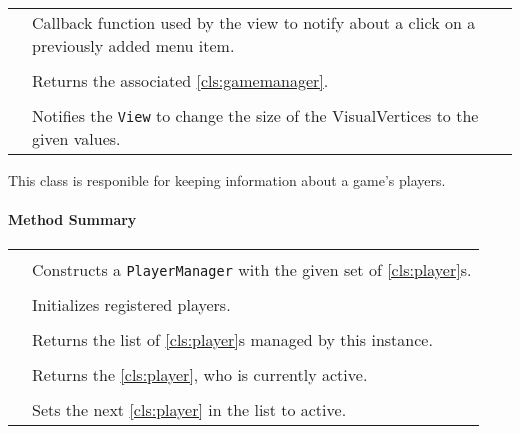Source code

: \begin{longtable}{Lp{10cm}}
	& Callback function used by the view to notify about a click on a previously added menu item.  \\
	 \\
	& Returns the associated \ref{cls:gamemanager}. \\
	 \\
	& Notifies the \texttt{View} to change the size of the VisualVertices to the given values. \\
	\hline
\end{longtable}

\pagebreak

This class is responible for keeping information about a game's players.  \\

\centerdash

\paragraph*{Method Summary}
\paragraph*{}
\begin{longtable}{Lp{10cm}}
	\startmethodtable
	 \\
	& Constructs a \texttt{PlayerManager} with the given set of \ref{cls:player}s. \\
	 \\
	& Initializes registered players. \\
	 \\
	& Returns the list of \ref{cls:player}s managed by this instance. \\
	 \\
	& Returns the \ref{cls:player}, who is currently active. \\
	 \\
	& Sets the next \ref{cls:player} in the list to active. \\
	\hline
\end{longtable}

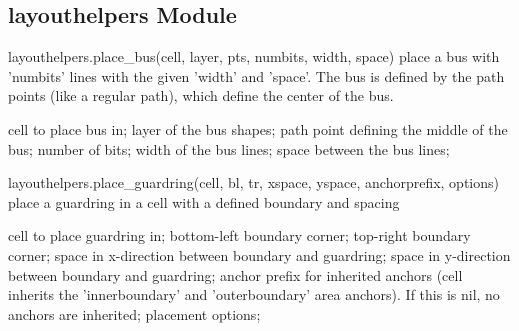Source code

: \subsection{layouthelpers Module}
\begin{APIfunc}{layouthelpers.place\_bus(cell, layer, pts, numbits, width, space)}
    place a bus with 'numbits' lines with the given 'width' and 'space'. The bus is defined by the path points (like a regular path), which define the center of the bus.
    \begin{APIparameters}
            cell to place bus in;
            layer of the bus shapes;
            path point defining the middle of the bus;
            number of bits;
            width of the bus lines;
            space between the bus lines;
    \end{APIparameters}
\end{APIfunc}
\begin{APIfunc}{layouthelpers.place\_guardring(cell, bl, tr, xspace, yspace, anchorprefix, options)}
    place a guardring in a cell with a defined boundary and spacing
    \begin{APIparameters}
            cell to place guardring in;
            bottom-left boundary corner;
            top-right boundary corner;
            space in x-direction between boundary and guardring;
            space in y-direction between boundary and guardring;
            anchor prefix for inherited anchors (cell inherits the 'innerboundary' and 'outerboundary' area anchors). If this is nil, no anchors are inherited;
            placement options;
    \end{APIparameters}
\end{APIfunc}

■ Task to carry out:
From the records above, pull every line that carries the word "active".

■ Result of the exercise:
	& Returns the \ref{cls:player}, who is currently active. \\
	& Sets the next \ref{cls:player} in the list to active. \\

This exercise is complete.